One of the keys to extreme races in extreme places is to design or modify existing equipment to tightly match the specifics of the adventure. Most commercial apparel is designed with a large sweet spot, “good enough” for many situations. On the Iditarod Trail, in winter, “good enough” might cost you a finger or two.
Take snow shoes. Coming from shorter and less snowy races, such as the 300-mile Yukon Arctic Ultra, it was tempting to carry only light, racing snow shoes, just in case. More seasoned Iditaristas Beat Jegerlehner and Billy Koitsch, race director for the Iditasport races, disabused me. Snow shoes must match the depth and looseness of the snow you expect. 2017 sported deep, fluffy snow and was a good year to have 25” or 32” snow shoes.
They have to be as light as possible. The lightest, large snow shoes I know are the Northern Lites. They have to be easy to put on and off with large mittens on. As the deep snow shows up, it starts sucking your energy at every step. But you keep wondering ‘how long will this last? Will it last long enough to justify the effort of unstowing the snow shoes and putting them on?’ It’s even worse once you have them on: ‘Is this the end of the deep snow? Can I take them off? What if I take them off and the deep snow starts again 20 yards later?’ – note: I did experience both flavors of ambiguity repeatedly. When will we able to fly a drone ahead?
Each Northern Lites buckle weighs barely 2g (0.07oz), but force the wearer to pull from stiff plastic straps and to insert tabs through them. Igloo Ed showed me that MSR snow shoes, on the other hand, have open buckles where the tab is already inserted in the strap and the buckles slide into place. This sliding movement is much easier than stretching on the strap to insert the tab.
Overall, the MSR buckles are considerably heavier than the Northern Lites: 12g (0.43oz) each! Nonetheless, we order six buckles from MSR and replace the Northern Lites buckles with the MSRs. Now we have a much better set of snow shoes – pending some snow for thorough operational testing. We increase our weight by 60g (2.12oz): a small number, but not so small if every one of our 180 equipment items saw the same weight increase. Sometimes I suspect that weight adds up at a non-linear, exponential rate!
Northern Lite MSR Buckle
Each piece of equipment can gain from this level of reflection, even if you are going to experience mild conditions. For instance, tarps are wonderful but are often over-engineered. In this example, the Sea to Summit Escapist, we can get rid of the buckles.

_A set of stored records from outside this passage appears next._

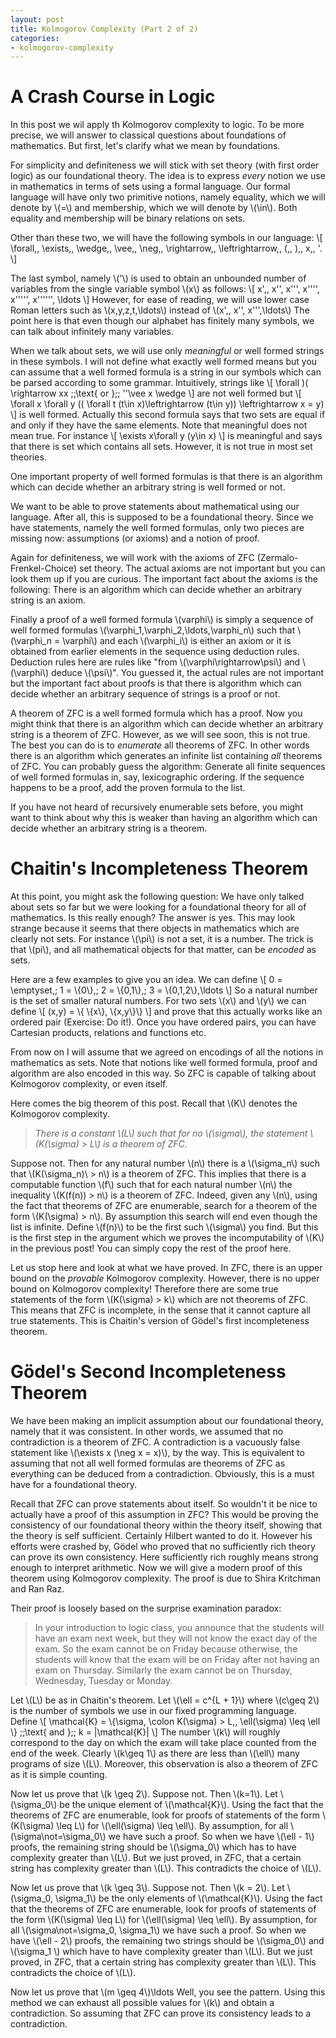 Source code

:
 ```yaml
---
layout: post
title: Kolmogorov Complexity (Part 2 of 2)
categories:
- kolmogorov-complexity
---
```


# A Crash Course in Logic

In this post we wil apply th Kolmogorov complexity to logic. To be more precise, we will answer to classical questions about foundations
of mathematics. But first, let's clarify what we mean by foundations.

For simplicity and definiteness we will stick with set theory (with first order logic) as our foundational theory.
The idea is to express *every* notion we use in mathematics in terms of sets using a formal language. Our formal language will have only two
primitive notions, namely equality, which we will denote by \\(=\\) and membership, which we will denote by \\(\in\\). Both equality and
membership will be binary relations on sets.

Other than these two, we will have the following symbols in our language:
\\[
  \forall,\, \exists,\, \wedge,\, \vee,\, \neg,\, \rightarrow,\, \leftrightarrow,\, (,\, ),\, x,\, '.
\\]

The last symbol, namely \\('\\) is used to obtain an unbounded number of variables from the single variable symbol \\(x\\)
as follows:
\\[
  x',\, x''\, x'''\, x''''\, x'''''\, x''''''\, \ldots
\\]
However, for ease of reading, we will use lower case Roman letters such as \\(x,y,z,t,\ldots\\) instead of \\(x',\, x''\, x''',\ldots\\) The point
here is that even though our alphabet has finitely many symbols, we can talk about infinitely many variables.

When we talk about sets, we will use only *meaningful* or well formed strings in these symbols. I will not define what exactly well formed means but
you can assume that a well formed formula is a string in our symbols which can be parsed according to some grammar. Intuitively, strings like
\\[
  \forall )( \rightarrow xx \;\;\text{ or }\;\; ''\vee x \wedge
\\]
are not well formed but
\\[
  \forall x \forall y (( \forall t (t\in x)\leftrightarrow (t\in y)) \leftrightarrow x = y)
\\]
is well formed. Actually this second formula says that two sets are equal if and only if they have the same elements. Note that meaningful
does not mean true. For instance
\\[
  \exists x\forall y (y\in x)
\\]
is meaningful and says that there is set which contains all sets. However, it is not true in most set theories.

One important property of well formed formulas is that there is an algorithm which can decide whether an arbitrary string is well formed
or not.

We want to be able to prove statements about mathematical using our language. After all, this is supposed to be a foundational theory. Since
we have statements, namely the well formed formulas, only two pieces are missing now: assumptions (or axioms) and a notion of proof.

Again for definiteness, we will work with the axioms of ZFC (Zermalo-Frenkel-Choice) set theory. The actual axioms are not important but you can look
them up if you are curious. The important fact about the axioms is the following: There is an algorithm which can decide whether an arbitrary string
is an axiom.

Finally a proof of a well formed formula \\(varphi\\) is simply a sequence of well formed formulas \\(\varphi_1,\varphi_2,\ldots,\varphi_n\\) such that
\\(\varphi_n = \varphi\\) and each \\(\varphi_i\\) is either an axiom or it is obtained from earlier elements in the sequence using deduction rules.
Deduction rules here are rules like "from \\(\varphi\rightarrow\psi\\) and \\(\varphi\\) deduce \\(\psi\\)". You guessed it, the actual rules are not
important but the important fact about proofs is that there is algorithm which can decide whether an arbitrary sequence of strings is a proof or not.

A theorem of ZFC is a well formed formula which has a proof. Now you might think that there is an algorithm which can decide whether an arbitrary string is a theorem of ZFC. However, as we will see soon, this is not true. The best you can do is to *enumerate* all theorems of ZFC. In other words
there is an algorithm which generates an infinite list containing *all* theorems of ZFC. You can probably guess the algorithm: Generate all finite
sequences of well formed formulas in, say, lexicographic ordering. If the sequence happens to be a proof, add the proven formula to the list.

If you have not heard of recursively enumerable sets before, you might want to think about why this is weaker than having an algorithm which can
decide whether an arbitrary string is a theorem.

# Chaitin's Incompleteness Theorem
At this point, you might ask the following question: We have only talked about sets so far but we were looking for a foundational theory
for all of mathematics. Is this really enough? The answer is yes. This may look strange because it seems that there objects in mathematics which are
clearly not sets. For instance \\(\pi\\) is not a set, it is a number. The trick is that \\(pi\\), and all mathematical objects for that matter, can
be *encoded* as sets.

Here are a few examples to give you an idea. We can define
\\[
  0 = \emptyset,\; 1 = \\{0\\},\; 2 = \\{0,1\\},\; 3 = \\{0,1,2\\},\ldots
\\]
So a natural number is the set of smaller natural numbers. For two sets \\(x\\) and \\(y\\) we can define
\\[
  (x,y) = \\{ \\{x\\}, \\{x,y\\}\\}
\\]
and prove that this actually works like an ordered pair (Exercise: Do it!). Once you have ordered pairs, you can have Cartesian products, relations and
functions etc.

From now on I will assume that we agreed on encodings of all the notions in mathematics as sets. Note that notions like well formed formula, proof and
algorithm are also encoded in this way. So ZFC is capable of talking about Kolmogorov complexity, or even itself.

Here comes the big theorem of this post. Recall that \\(K\\) denotes the Kolmogorov complexity.

>*There is a constant \\(L\\) such that for no \\(\sigma\\), the statement \\(K(\sigma) > L\\) is a theorem of ZFC.*

Suppose not. Then for any natural number \\(n\\) there is a \\(\sigma_n\\) such that \\(K(\sigma_n)\\ > n\\) is a theorem of ZFC. This implies that
there is a computable function \\(f\\) such that for each natural number \\(n\\) the inequality \\(K(f(n)) > n\\) is a theorem of ZFC. Indeed,
given any \\(n\\), using the fact that theorems of ZFC are enumerable, search for a theorem of the form \\(K(\sigma) > n\\). By assumption this
search will end even though the list is infinite. Define \\(f(n)\\) to be the first such \\(\sigma\\) you find. But this is the first step in
the argument which we proves the incomputability of \\(K\\) in the previous post! You can simply copy the rest of the proof here.

Let us stop here and look at what we have proved. In ZFC, there is an upper bound on the *provable* Kolmogorov complexity. However, there is
no upper bound on Kolmogorov complexity! Therefore there are some true statements of the form \\(K(\sigma) > k\\) which are not theorems of ZFC.
This means that ZFC is incomplete, in the sense that it cannot capture all true statements. This is Chaitin's version of Gödel's first incompleteness
theorem.

# Gödel's Second Incompleteness Theorem
We have been making an implicit assumption about our foundational theory, namely that it was consistent. In other words, we assumed that no
contradiction is a theorem of ZFC. A contradiction is a vacuously false statement like \\(\exists x (\neg x = x)\\), by the way. This is equivalent to
assuming that not all well formed formulas are theorems of ZFC as everything can be deduced from a contradiction. Obviously, this is a must have
for a foundational theory.

Recall that ZFC can prove statements about itself. So wouldn't it be nice to actually have a proof of this assumption in ZFC? This would be proving the consistency of our foundational theory within the theory itself, showing that the theory is self sufficient. Certainly Hilbert wanted to do it.
However his efforts were crashed by, Gödel who proved that no sufficiently rich theory can prove its own consistency. Here sufficiently rich roughly
means strong enough to interpret arithmetic. Now we will give a modern proof of this theorem using Kolmogorov complexity. The proof is due to Shira
Kritchman and Ran Raz.

Their proof is loosely based on the surprise examination paradox:

> In your introduction to logic class, you announce that the students will have an exam next week, but they will not
> know the exact day of the exam. So the exam cannot be on Friday because otherwise, the students will know that the exam
> will be on Friday after not having an exam on Thursday. Similarly the exam cannot be on Thursday, Wednesday, Tuesday
> or Monday.

Let \\(L\\) be as in Chaitin's theorem. Let \\(\ell = c^{L + 1}\\) where \\(c\geq 2\\) is the number of symbols we use in our fixed
programming language. Define
\\[
  \mathcal{K} = \\{\sigma\, \colon K(\sigma) > L,\, \ell(\sigma) \leq \ell \\}
  \;\;\text{ and }\;\;
  k = |\mathcal{K}|
\\]
The number \\(k\\) will roughly correspond to the day on which the exam will take place counted from the end of the week. Clearly \\(k\geq 1\\) as
there are less than \\(\ell\\) many programs of size \\(L\\). Moreover, this observation is also a theorem of ZFC as it is simple counting.

Now let us prove that \\(k \geq 2\\). Suppose not. Then \\(k=1\\). Let \\(\sigma_0\\) be the unique element of \\(\mathcal{K}\\). Using the fact that the theorems of ZFC are enumerable, look for proofs of statements of the form \\(K(\sigma) \leq L\\) for \\(\ell(\sigma) \leq \ell\\). By assumption, for all \\(\sigma\not=\sigma_0\\) we have such a proof. So when we have \\(\ell - 1\\) proofs, the remaining string should be \\(\sigma_0\\) which has
to have complexity greater than \\(L\\). But we just proved, in ZFC, that a certain string has complexity greater than \\(L\\). This contradicts the choice of \\(L\\).

Now let us prove that \\(k \geq 3\\). Suppose not. Then \\(k = 2\\). Let \\(\sigma_0, \sigma_1\\) be the only elements of \\(\mathcal{K}\\). Using the
fact that the theorems of ZFC are enumerable, look for proofs of statements of the form \\(K(\sigma) \leq L\\) for \\(\ell(\sigma) \leq \ell\\). By assumption, for all \\(\sigma\not=\sigma_0, \sigma_1\\) we have such a proof. So when we have \\(\ell - 2\\) proofs, the remaining two strings should
be \\(\sigma_0\\) and \\(\sigma_1 \\) which have to have complexity greater than \\(L\\). But we just proved, in ZFC, that a certain string has complexity greater than \\(L\\). This contradicts the choice of \\(L\\).

Now let us prove that \\(m \geq 4\\)\ldots Well, you see the pattern. Using this method we can exhaust all possible values for \\(k\\) and obtain a
contradiction. So assuming that ZFC can prove its consistency leads to a contradiction.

A sewing machine is the indispensable tool to optimize clothes and anything else involving fabrics. In some situations, it might pay off to build equipment and clothes from scratch. In our abstract “knowledge economy”, fussing with equipment at this level is deeply satisfying. Intimate familiarity with our kit will serve us well out there, when it breaks or when we need all the performance it can yield.